GDPR – What you need to know

If you haven’t heard about GDPR yet then I hope that your 6 month sabbatical was a fantastic experience, but let me fill you in on what you missed while you were away!

GDPR stands for the General Data Protection Regulation  and is a 200 page regulation that has been four years in the making. This piece of legislation has been in a two year transition period, it is due to be enforced from May 25th 2018 and will update the rules governing the way we can use and store personally identifiable information.

If you do a quick search on the web then you can find a lot of information that relates to GDPR but we thought it might be useful to provide a quick summary for you now we are only 6 months out from full enforcement.

So what exactly is it? Unless data protection and governance is a major part of your role, then you probably don’t need to read the whole 200 page journal entry but if you do, here is where you can find the underpinning legislation and the directive.

One of the best resources that we have found is a guide released by the legal firm Bird and Bird  their guide does a really good job of explaining some of the jargon and will help you understand the level of impact that the changes may have on your business.

To make it even simpler, we have listed out some of the most prominent changes so you can atleast get an idea of what it may mean to you and if it warrants you taking more time to understand how best to prepare.
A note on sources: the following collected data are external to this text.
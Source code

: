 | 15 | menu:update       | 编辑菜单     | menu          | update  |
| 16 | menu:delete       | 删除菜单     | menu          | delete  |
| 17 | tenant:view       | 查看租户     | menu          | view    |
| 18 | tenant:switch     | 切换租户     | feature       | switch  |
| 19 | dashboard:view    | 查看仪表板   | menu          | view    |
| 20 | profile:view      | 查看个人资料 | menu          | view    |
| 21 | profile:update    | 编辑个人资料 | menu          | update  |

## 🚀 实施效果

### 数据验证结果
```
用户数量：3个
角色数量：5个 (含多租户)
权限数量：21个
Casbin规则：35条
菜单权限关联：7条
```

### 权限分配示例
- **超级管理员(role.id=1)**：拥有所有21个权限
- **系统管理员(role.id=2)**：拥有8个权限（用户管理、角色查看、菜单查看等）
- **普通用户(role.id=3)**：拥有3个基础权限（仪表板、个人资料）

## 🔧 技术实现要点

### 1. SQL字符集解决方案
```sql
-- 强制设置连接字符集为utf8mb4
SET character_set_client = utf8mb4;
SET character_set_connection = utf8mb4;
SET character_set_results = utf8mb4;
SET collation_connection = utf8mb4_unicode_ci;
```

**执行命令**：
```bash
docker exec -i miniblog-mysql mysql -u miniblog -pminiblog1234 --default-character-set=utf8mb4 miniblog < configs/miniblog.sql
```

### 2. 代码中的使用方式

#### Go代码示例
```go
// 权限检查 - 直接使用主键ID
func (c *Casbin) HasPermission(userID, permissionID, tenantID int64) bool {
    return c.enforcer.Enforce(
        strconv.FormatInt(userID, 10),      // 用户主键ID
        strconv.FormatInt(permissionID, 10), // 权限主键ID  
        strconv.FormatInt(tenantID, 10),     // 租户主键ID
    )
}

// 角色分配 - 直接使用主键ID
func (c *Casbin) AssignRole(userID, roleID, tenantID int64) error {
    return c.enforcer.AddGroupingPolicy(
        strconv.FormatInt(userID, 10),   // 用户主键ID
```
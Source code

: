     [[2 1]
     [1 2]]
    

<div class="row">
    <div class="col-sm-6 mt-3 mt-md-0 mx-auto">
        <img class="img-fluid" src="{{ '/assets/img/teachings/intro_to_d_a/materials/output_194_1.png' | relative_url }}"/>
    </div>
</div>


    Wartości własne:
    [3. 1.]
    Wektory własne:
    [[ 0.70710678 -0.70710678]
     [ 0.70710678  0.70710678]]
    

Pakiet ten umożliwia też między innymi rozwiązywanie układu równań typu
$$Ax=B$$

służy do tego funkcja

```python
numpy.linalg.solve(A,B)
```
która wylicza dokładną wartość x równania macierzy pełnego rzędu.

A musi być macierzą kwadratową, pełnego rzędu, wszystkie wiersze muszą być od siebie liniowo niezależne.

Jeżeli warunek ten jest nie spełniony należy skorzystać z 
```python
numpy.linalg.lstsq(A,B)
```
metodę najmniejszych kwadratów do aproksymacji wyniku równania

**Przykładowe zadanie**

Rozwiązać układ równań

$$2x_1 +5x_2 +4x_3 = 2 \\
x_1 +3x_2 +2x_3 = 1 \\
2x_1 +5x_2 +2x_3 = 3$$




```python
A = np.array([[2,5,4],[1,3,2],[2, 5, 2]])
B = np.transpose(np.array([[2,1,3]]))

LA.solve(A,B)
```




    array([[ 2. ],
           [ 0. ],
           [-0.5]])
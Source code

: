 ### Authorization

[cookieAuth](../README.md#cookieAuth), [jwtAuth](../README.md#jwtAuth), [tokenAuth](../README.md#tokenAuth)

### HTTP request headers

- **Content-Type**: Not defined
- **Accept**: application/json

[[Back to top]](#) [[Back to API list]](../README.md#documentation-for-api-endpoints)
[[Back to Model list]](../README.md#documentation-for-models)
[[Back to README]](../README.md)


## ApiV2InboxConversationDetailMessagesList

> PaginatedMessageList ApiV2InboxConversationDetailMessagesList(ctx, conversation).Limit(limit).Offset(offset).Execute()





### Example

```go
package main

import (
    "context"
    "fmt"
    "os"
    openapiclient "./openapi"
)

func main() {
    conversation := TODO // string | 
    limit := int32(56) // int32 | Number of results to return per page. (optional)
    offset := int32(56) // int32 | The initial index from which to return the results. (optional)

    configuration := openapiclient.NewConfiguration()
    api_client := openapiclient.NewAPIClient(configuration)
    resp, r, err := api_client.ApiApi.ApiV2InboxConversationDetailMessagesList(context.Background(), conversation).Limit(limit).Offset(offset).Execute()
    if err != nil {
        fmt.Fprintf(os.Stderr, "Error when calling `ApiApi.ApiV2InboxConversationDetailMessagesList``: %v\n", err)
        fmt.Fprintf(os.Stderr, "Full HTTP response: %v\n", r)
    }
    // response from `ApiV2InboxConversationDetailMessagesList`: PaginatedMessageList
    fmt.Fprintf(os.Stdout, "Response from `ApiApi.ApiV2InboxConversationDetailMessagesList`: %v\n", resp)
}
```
The first thing to be really clear on is that whilst this a European regulation, it not only affects businesses based within the EU but also any business without an EU presence but that targets EU Individuals, the fines imposed will also reflect the global business and not just the European part of an organisation.

Another key point to understand is the reference to data controllers and data processors, A controller determines the purposes, conditions and means of the processing of personal data, while the processor will process personal data on behalf of the controller.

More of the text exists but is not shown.